According to the messages given to CNN with the ousted president’s consent, Bazoum said he has been living without electricity for a week, as have many Nigeriens.
Nigeria supplies much of neighboring Niger’s electricity but cut off the power in response to the coup.
All the perishable food he was supplied with has since gone bad, and he is now eating dry pasta and rice.
Despite his isolation, Bazoum has been in contact with the outside world.

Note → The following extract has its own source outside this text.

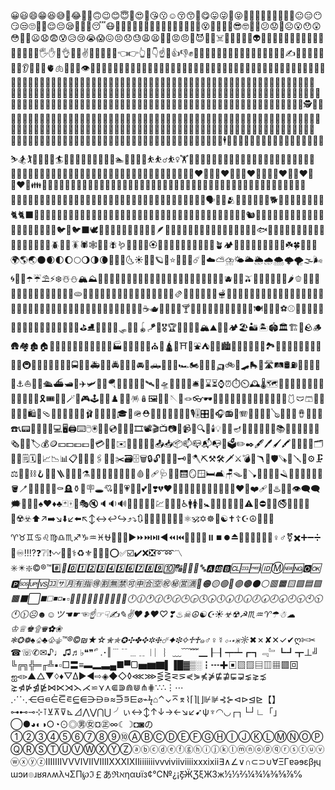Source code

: 😀😃😄😁😆😅🤣😂🥹🙂🙃😉😊😇🥰😍🤩😘😗☺️😚😙🥲😋😛😜🤪😝🤑🤗🫢🤭🤫🤔🫡🤐🤨😐️😑😶😏😒🙄😬🤥😌😔😪😮‍💨🤤😴😷🤒🤕🤢🤮🤧🫠🥵🥶😶‍🌫️🫥🥴🫨😵‍💫😵🤯🤠🥳🥸😎🤓🧐🫤😕😟🙁☹️😮😯😲😳🫣🥺😦😧😨😰😥😢😭😱😖😣😞😓😩😫🥱😤😡😠🤬😈👿💀☠️💩🤡👹👺👻👽️👾🤖😺😸😹😻😼😽🙀😿😾🙈🙉🙊👋🤚🖐️✋🖖👌🤌🤏✌️🤞🫰🤟🤘🤙👈️👉️👆️🖕👇️☝️🫵👍️👎️✊👊🤛🤜👏🙌👐🫶🤲🫳🫴🫱🫲🤝🫸🫷🙏✍️💅🤳💪🦾🦿🦵🦶👂️🦻👃🧠🫀🫁🦷🦴👀👁️👅👄🫦💋👶🧒👦👧🧑👨👩🧔🧔‍♀️🧔‍♂️🧑‍🦰👨‍🦰👩‍🦰🧑‍🦱👨‍🦱👩‍🦱🧑‍🦳👨‍🦳👩‍🦳🧑‍🦲👨‍🦲👩‍🦲👱👱‍♂️👱‍♀️🧓👴👵🙍🙍‍♂️🙍‍♀️🙎🙎‍♂️🙎‍♀️🙅🙅‍♂️🙅‍♀️🙆🙆‍♂️🙆‍♀️💁💁‍♂️💁‍♀️🙋🙋‍♂️🙋‍♀️🧏🧏‍♂️🧏‍♀️🙇🙇‍♂️🙇‍♀️🤦🤦‍♂️🤦‍♀️🤷🤷‍♂️🤷‍♀️🧑‍⚕️👨‍⚕️👩‍⚕️🧑‍🎓👨‍🎓👩‍🎓🧑‍🏫👨‍🏫👩‍🏫🧑‍⚖️👨‍⚖️👩‍⚖️🧑‍🌾👨‍🌾👩‍🌾🧑‍🍳👨‍🍳👩‍🍳🧑‍🔧👨‍🔧👩‍🔧🧑‍🏭👨‍🏭👩‍🏭🧑‍💼👨‍💼👩‍💼🧑‍🔬👨‍🔬👩‍🔬🧑‍💻👨‍💻👩‍💻🧑‍🎤👨‍🎤👩‍🎤🧑‍🎨👨‍🎨👩‍🎨🧑‍✈️👨‍✈️👩‍✈️🧑‍🚀👨‍🚀👩‍🚀🧑‍🚒👨‍🚒👩‍🚒👮👮‍♂️👮‍♀️🕵️🕵️‍♂️🕵️‍♀️💂💂‍♂️💂‍♀️🥷👷👷‍♂️👷‍♀️🫅🤴👸👳👳‍♂️👳‍♀️👲🧕🤵🤵‍♂️🤵‍♀️👰👰‍♂️👰‍♀️🫄🫃🤰🤱👩‍🍼👨‍🍼🧑‍🍼👼🎅🤶🧑‍🎄🦸🦸‍♂️🦸‍♀️🦹🦹‍♂️🦹‍♀️🧙🧙‍♂️🧙‍♀️🧚🧚‍♂️🧚‍♀️🧛🧛‍♂️🧛‍♀️🧜🧜‍♂️🧜‍♀️🧝🧝‍♂️🧝‍♀️🧞🧞‍♂️🧞‍♀️🧟🧟‍♂️🧟‍♀️🧌💆💆‍♂️💆‍♀️💇💇‍♂️💇‍♀️🚶🚶‍♂️🚶‍♀️🧍🧍‍♂️🧍‍♀️🧎🧎‍♂️🧎‍♀️🧑‍🦯👨‍🦯👩‍🦯🧑‍🦼👨‍🦼👩‍🦼🧑‍🦽👨‍🦽👩‍🦽🏃🏃‍♂️🏃‍♀️💃🕺🕴️👯👯‍♂️👯‍♀️🧖🧖‍♂️🧖‍♀️🧗🧗‍♂️🧗‍♀️🤺🏇⛷️🏂️🏌️🏌️‍♂️🏌️‍♀️🏄️🏄‍♂️🏄‍♀️🚣🚣‍♂️🚣‍♀️🏊️🏊‍♂️🏊‍♀️⛹️⛹️‍♂️⛹️‍♀️🏋️🏋️‍♂️🏋️‍♀️🚴🚴‍♂️🚴‍♀️🚵🚵‍♂️🚵‍♀️🤸🤸‍♂️🤸‍♀️🤼🤼‍♂️🤼‍♀️🤽🤽‍♂️🤽‍♀️🤾🤾‍♂️🤾‍♀️🤹🤹‍♂️🤹‍♀️🧘🧘‍♂️🧘‍♀️🛀🛌🧑‍🤝‍🧑👭👫👬💏👩‍❤️‍💋‍👨👨‍❤️‍💋‍👨👩‍❤️‍💋‍👩💑👩‍❤️‍👨👨‍❤️‍👨👩‍❤️‍👩👪️👨‍👩‍👦👨‍👩‍👧👨‍👩‍👧‍👦👨‍👩‍👦‍👦👨‍👩‍👧‍👧👨‍👨‍👦👨‍👨‍👧👨‍👨‍👧‍👦👨‍👨‍👦‍👦👨‍👨‍👧‍👧👩‍👩‍👦👩‍👩‍👧👩‍👩‍👧‍👦👩‍👩‍👦‍👦👩‍👩‍👧‍👧👨‍👦👨‍👦‍👦👨‍👧👨‍👧‍👦👨‍👧‍👧👩‍👦👩‍👦‍👦👩‍👧👩‍👧‍👦👩‍👧‍👧🗣️👤👥🫂👣🐵🐒🦍🦧🐶🐕️🦮🐕‍🦺🐩🐺🦊🦝🐱🐈️🐈‍⬛🦁🐯🐅🐆🐴🐎🦄🫏🦓🦌🫎🦬🐮🐂🐃🐄🐷🐖🐗🐽🐏🐑🐐🐪🐫🦙🦒🐘🦣🦏🦛🐭🐁🐀🐹🐰🐇🐿️🦫🦔🦇🐻🐻‍❄️🐨🐼🦥🦦🦨🦘🦡🐾🦃🐔🐓🐣🐤🐥🐦️🐧🐦‍⬛🕊️🦅🦆🪿🦢🦉🦤🦩🦚🦜🪽🪶🪹🪺🥚🐸🐊🐢🦎🐍🐲🐉🦕🦖🐳🐋🐬🦭🐟️🐠🐡🦈🪼🐙🦑🦀🦞🦐🪸🦪🐚🐌🦋🐛🐜🐝🪲🐞🦗🪳🕷️🕸️🦂🦟🪰🪱🦠🍄💐💮🏵️🌼🌻🌹🥀🌺🌷🌸🪷🪻🌱🪴🏕️🌲🌳🌰🌴🌵🎋🎍🌾🌿☘️🍀🍁🍂🍃🌍️🌎️🌏️🌑🌒🌓🌔🌕️🌖🌗🌘🌙🌚🌛🌜️☀️🌝🌞🪐💫⭐️🌟✨🌠☄️🌌☁️⛅️⛈️🌤️🌥️🌦️🌧️🌨️🌩️🌪️🌫️🌬️🌀🌈🌂☂️☔️⛱️⚡️❄️☃️⛄️🏔️⛰️🗻🌋🔥💧🌊💥💦💨🍇🍈🍉🍊🍋🍌🍍🥭🍎🍏🍐🍑🍒🍓🫐🥝🍅🫒🥥🥑🍆🥔🥕🌽🌶️🫑🥒🥬🥦🫛🧄🧅🫚🍄🫘🥜🌰🍞🥐🥖🫓🥨🥯🥞🧇🧀🍖🍗🥩🥓🍔🍟🍕🌭🥪🌮🌯🫔🥙🧆🥚🍳🥘🍲🫕🥣🥗🍿🧈🧂🥫🍱🍘🍙🍚🍛🍜🍝🍠🍢🍣🍤🍥🥮🍡🥟🥠🥡🍦🍧🍨🍩🍪🎂🍰🧁🥧🍫🍬🍭🍮🍯🍼🥛🫗☕️🫖🍵🍶🍾🍷🍸️🍹🍺🍻🥂🥃🥤🧋🧃🧉🧊🥢🍽️🍴🥄🔪⚽️⚾️🥎🏀🏐🏈🏉🎾🥏🎳🏏🏑🏒🥍🏓🏸🥊🥋🥅⛳️⛸️🎣🤿🎽🎿🛷🥌🎯🪀🪁🎱🎖️🏆️🏅🥇🥈🥉🏔️⛰️🌋🗻🏕️🏖️🏜️🏝️🏟️🏛️🏗️🧱🪨🪵🛖🏘️🏚️🏠️🏡🏢🏣🏤🏥🏦🏨🏩🏪🏫🏬🏭️🏯🏰💒🗼🗽⛪️🕌🛕🕍⛩️🕋⛲️⛺️🌁🌃🏙️🌄🌅🌆🌇🌉🗾🏞️🎠🎡🎢💈🎪🚂🚃🚄🚅🚆🚇️🚈🚉🚊🚝🚞🚋🚌🚍️🚎🚐🚑️🚒🚓🚔️🚕🚖🚗🚘️🚙🛻🚚🚛🚜🏎️🏍️🛵🦽🦼🛺🚲️🛴🛹🛼🚏🛣️🛤️🛢️⛽️🚨🚥🚦🛑🚧⚓️⛵️🛶🚤🛳️⛴️🛥️🚢✈️🛩️🛫🛬🪂💺🚁🚟🚠🚡🛰️🚀🛸🎆🎇🎑🗿🛎️🧳⌛️⏳️⌚️⏰⏱️⏲️🕰️🌡️🗺️🧭🎃🎄🧨🎈🎉🎊🎎🪭🎏🎐🎀🎁🎗️🎟️🎫🔮🪄🧿🎮️🕹️🎰🎲♟️🧩🧸🪅🪆🖼️🎨🧵🪡🧶🪢👓️🕶️🥽🥼🦺👔👕👖🧣🧤🧥🧦👗👘🥻🩱🩲🩳👙👚👛👜👝🛍️🎒🩴👞👟🥾🥿👠👡🩰👢👑👒🎩🎓️🧢🪖⛑️📿💄💍💎📢📣📯🎙️🎚️🎛️🎤🎧️📻️🎷🪗🎸🎹🎺🎻🪕🪈🪇🥁🪘🪩📱📲☎️📞📟️📠🔋🪫🔌💻️🖥️🖨️⌨️🖱️🖲️💽💾💿️📀🧮🎥🎞️📽️🎬️📺️📷️📸📹️📼🔍️🔎🕯️💡🔦🏮🪔📔📕📖📗📘📙📚️📓📒📃📜📄📰🗞️📑🔖🏷️💰️🪙💴💵💶💷💸💳️🪪🧾✉️💌📧🧧📨📩📤️📥️📦️📫️📪️📬️📭️📮🗳️✏️✒️🖋️🖊️🖌️🖍️📝💼📁📂🗂️📅📆🗒️🗓️📇📈📉📊📋️📌📍📎🖇️📏📐✂️🗃️🗄️🗑️🔒️🔓️🔏🔐🔑🗝️🔨🪓⛏️⚒️🛠️🗡️⚔️💣️🔫🪃🏹🛡️🪚🔧🪛🔩⚙️🗜️⚖️🦯🔗⛓️🪝🧰🧲🪜🛝🛞🫙⚗️🧪🧫🧬🔬🔭📡🩻💉🩸💊🩹🩺🩼🚪🛗🪞🪟🛏️🛋️🪑🪤🚽🪠🚿🛁🧼🫧🪒🪮🧴🧷🧹🧺🧻🪣🪥🧽🧯🛟🛒🚬⚰️🪦⚱️🏺🪧🕳️💘💝💖💗💓💞💕💟❣️💔❤️🧡💛💚🩵💙💜🩷🤎🖤🩶🤍❤️‍🔥❤️‍🩹💯♨️💢💬👁️‍🗨️🗨️🗯️💭💤🌐♠️♥️♦️♣️🃏🀄️🎴🎭️🔇🔈️🔉🔊🔔🔕🎼🎵🎶💹🏧🚮🚰♿️🚹️🚺️🚻🚼️🚾🛂🛃🛄🛅🛜⚠️🚸⛔️🚫🚳🚭️🚯🚱🚷📵🔞☢️☣️⬆️↗️➡️↘️⬇️↙️⬅️↖️↕️↔️↩️↪️⤴️⤵️🔃🔄🔙🔚🔛🔜🔝🛐⚛️🕉️✡️☸️🪯☯️✝️☦️☪️☮️🕎🔯🪬♈️♉️♊️♋️♌️♍️♎️♏️♐️♑️♒️♓️⛎🔀🔁🔂▶️⏩️⏭️⏯️◀️⏪️⏮️🔼⏫🔽⏬⏸️⏹️⏺️⏏️🎦🔅🔆📶📳📴♀️♂️⚧✖️➕➖➗🟰♾️‼️⁉️❓️❔❕❗️〰️💱💲⚕️♻️⚜️🔱📛🔰⭕️✅☑️✔️❌❎➰➿〽️✳️✴️❇️©️®️™️#️⃣*️⃣0️⃣1️⃣2️⃣3️⃣4️⃣5️⃣6️⃣7️⃣8️⃣9️⃣🔟🔠🔡🔢🔣🔤🅰️🆎🅱️🆑🆒🆓ℹ️🆔Ⓜ️🆕🆖🅾️🆗🅿️🆘🆙🆚🈁🈂️🈷️🈶🈯️🉐🈹🈚️🈲🉑🈸🈴🈳㊗️㊙️🈺🈵🔴🟠🟡🟢🔵🟣🟤⚫️⚪️🟥🟧🟨🟩🟦🟪🟫⬛️⬜️◼️◻️◾️◽️▪️▫️🔶🔷🔸🔹🔺🔻💠🔘🔳🔲🕛️🕧️🕐️🕜️🕑️🕝️🕒️🕞️🕓️🕟️🕔️🕠️🕕️🕡️🕖️🕢️🕗️🕣️🕘️🕤️🕙️🕥️🕚️🕦️☹☻☺ツ☚☛☜☝☞☟✍✎✌❤❥♥♡❣♨☠☮☯☪☀☣☢☭♏♒♈☂☃☁♔♕♚۩♛✿❀ ❃❂❁♠♤♣♧⚜™®©₪★☆✮✯✪✣✤✥✲❈☄✦❉✧♱♰๑♂♀☿⋄⋅⋆⋇☼*✖✗✘✕✓✔ღ✄✂☎☏✆✉♪♩♫♬♭❝❞‘ﾟ.･‖﹉﹊﹍﹎︱︳︴﹏﹋﹌▁┠┨┯┷┏┓﹃﹄┗┛┳⊥╝ ╚╔╗╬═╓╩▪▫□〓≡▬▂▃▄■▀▢▅▆▇▌▐█▓▒░┇┅✚▣▧▨▤▥▦▩回ஐ⋖⋗▲△▼♢♦▽Δ►◄⇨◈◆◇◊⋘⋙⋚⋛⋜⋝⋞⋟⋠⋡⋢⋣⋤⋥⋦⋧⋨ ⋩⋪⋫⋬⋭⋈⋉⋊⋋⋌⋍⋎⋏⋐⋑⋒⋓⋔⋕∵∴⋮⋯⋰⋱⋲⋳⋴⋵⋶⋷⋸⋹⋺⋻⋼≈⋽⋾⋿⌀⌁ϟ⌂⌃⌄⌅⌆⌇⌈⌉⌊⌋⊮⊯⊰⊱⊲⊳⊴⊵【】⊶⊷⊸⊹⊺⊻⊼⊽⊾⊿⋀⋁⋂⋃ ╯ぃ↔↕↑↓→←↘↙➹ψ♆◠◡┌┐└┘∟「」◯●◕◐◑○◔⊙◎㊚㊛¤㊣∞☾☽◘◙の➀➁➂➃➄➅➆➇➈➉ⒶⒷⒸⒹⒺⒻⒼⒽⒾⒿⓀⓁⓂⓃⓄⓅⓆⓇⓈⓉⓊⓋⓌⓍⓎⓏⓐⓑⓒⓓⓔⓕⓖⓗⓘⓙⓚⓛⓜⓝⓞⓟⓠⓡⓢⓣⓤⓥⓦⓧⓨⓩⅠⅡⅢⅣⅤⅥⅦⅧⅨⅩⅪⅫⅰⅱⅲⅳⅴⅵⅶⅷⅸⅹⅺⅻ∃∧∠∨∩⊂⊃∪∀ΞΓɐəɘεβɟɥɯɔи๏ɹʁяʌʍλчΣΠ℘ℑ￡あℜℵηαʊїз¢℃№¿¡Ƹ̵̡Ӝ̨̄ƷξЖЗж½⅓⅔¼¾⅛⅜⅝⅞℅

Though denied the chance to speak with acting US Deputy Secretary of State Victoria Nuland during her visit to Niamey, the Nigerien capital, on Monday, Bazoum spoke by phone with her boss – Secretary of State Antony Blinken – a day later, the State Department said.
Ouhoumoudou Mahamadou, the prime minister in Bazoum’s government, told French TV that the president was in good spirits despite being held in a “catastrophic situation.”
Hopes for a diplomatic resolution to the political conflict, however, have begun to fade.
Nuland’s meeting Monday with senior coup leaders lasted more two hours, consisting of “extremely frank and at times quite difficult” conversations.
A Tuesday face-to-face meeting that was supposed to take place in Niamey between the junta and representatives from the United Nations, the Economic Community of West African States (ECOWAS) was cancelled at short notice.
Junta leaders said in a letter that postponement of the meeting was “necessary” in “this atmosphere of threatened aggression against Niger.”
However, Mahamadou, Bazoum’s prime minister, told French state-funded broadcaster TV5-Monde that the junta would like to continue dialogue with ECOWAS, the bloc that has been leading the regional response to the political crisis in Niger.
Col. Maj. Amadou Abradamane, a spokesman for the junta, accused France of violating Niger’s airspace, which the country had closed on Sunday due to the threat of military intervention.
The aircraft was in Nigerien airspace for five hours starting at 6:39 a.m. and had willingly cut contact with Niger air traffic control, Abradamane alleged on Wednesday. He said that the aircraft had taken off from Chad’s capital N’djamena.